# Exercise instructions:
For the word "times", state how many lines below contain it. Give no other text.

# Given entries:
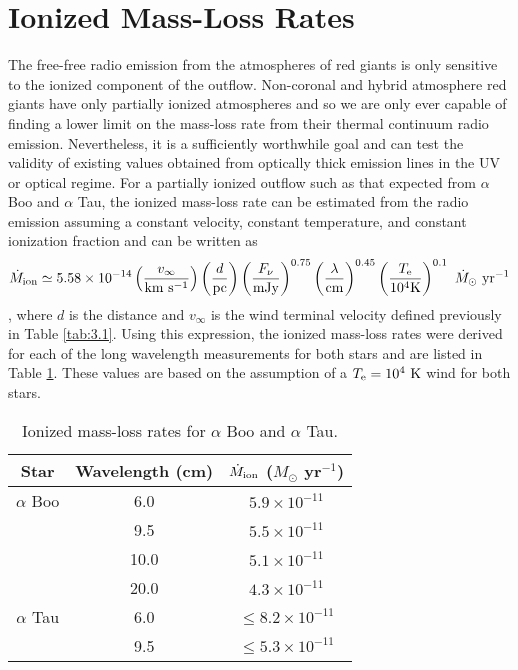 \section{Ionized Mass-Loss Rates}\label{sec:6.5b}

The free-free radio emission from the atmospheres of red giants is only sensitive to the ionized component of the outflow. Non-coronal and hybrid atmosphere red giants have only partially ionized atmospheres and so we are only ever capable of finding a lower limit on the mass-loss rate from their thermal continuum radio emission. Nevertheless, it is a sufficiently worthwhile goal and can test the validity of existing values obtained from optically thick emission lines in the UV or optical regime. For a partially ionized outflow such as that expected from $\alpha$ Boo and $\alpha$ Tau, the ionized mass-loss rate can be estimated from the radio emission assuming a constant velocity, constant temperature, and constant ionization fraction and can be written as  
\begin{equation}
\dot{M}_{\rm{ion}} \simeq 5.58 \times 10^{-14} \left(\frac{v_{\infty}}{\rm{km \  s^{-1}}}\right) \left(\frac{d}{\rm{pc}}\right)\left( \frac{F_{\nu}}{\rm{mJy}} \right)^{0.75} \left( \frac{\lambda}{\rm{cm}} \right)^{0.45} \left( \frac{T_{\rm{e}}}{10^4 \rm{K}} \right)^{0.1} \ \dot{M}_{\odot} \ \rm{yr}^{-1} 
\label{eq:6.5b}
\end{equation}
\citep[e.g.,][]{drake_1986}, where $d$ is the distance and $v_{\infty}$ is the wind terminal velocity defined previously in Table \ref{tab:3.1}. Using this expression, the ionized mass-loss rates were derived for each of the long wavelength measurements for both stars and are listed in Table \ref{tab:6.5b}. These values are based on the assumption of a $T_{\rm{e}} = 10^4 \ \rm{K}$  wind for both stars. 

\begin{table}[!hb]
\begin{center}
\caption[Ionized mass-loss rates for $\alpha$ Boo and $\alpha$ Tau]{Ionized mass-loss rates for $\alpha$ Boo and $\alpha$ Tau.}
\begin{tabular}{ccc}
\hline
\hline
\rule{0pt}{2.5ex}Star & Wavelength (cm) & $\dot{M} _{\rm{ion}}$ ($M _{\odot}$ yr$^{-1}$) \\
\hline
\rule{0pt}{2.5ex}$\alpha$ Boo				& 6.0  & $5.9 \times 10^{-11}$ \\
							& 9.5  & $5.5 \times 10^{-11}$ \\
							& 10.0  & $5.1 \times 10^{-11}$ \\
							& 20.0  & $4.3 \times 10^{-11}$ \\
$\alpha$ Tau				& 6.0  & $\leq 8.2 \times 10^{-11}$ \\
							& 9.5 & $\leq 5.3 \times 10^{-11}$ \\
\hline
\end{tabular}
\label{tab:6.5b}
\end{center}
\end{table}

# Result of this task:
7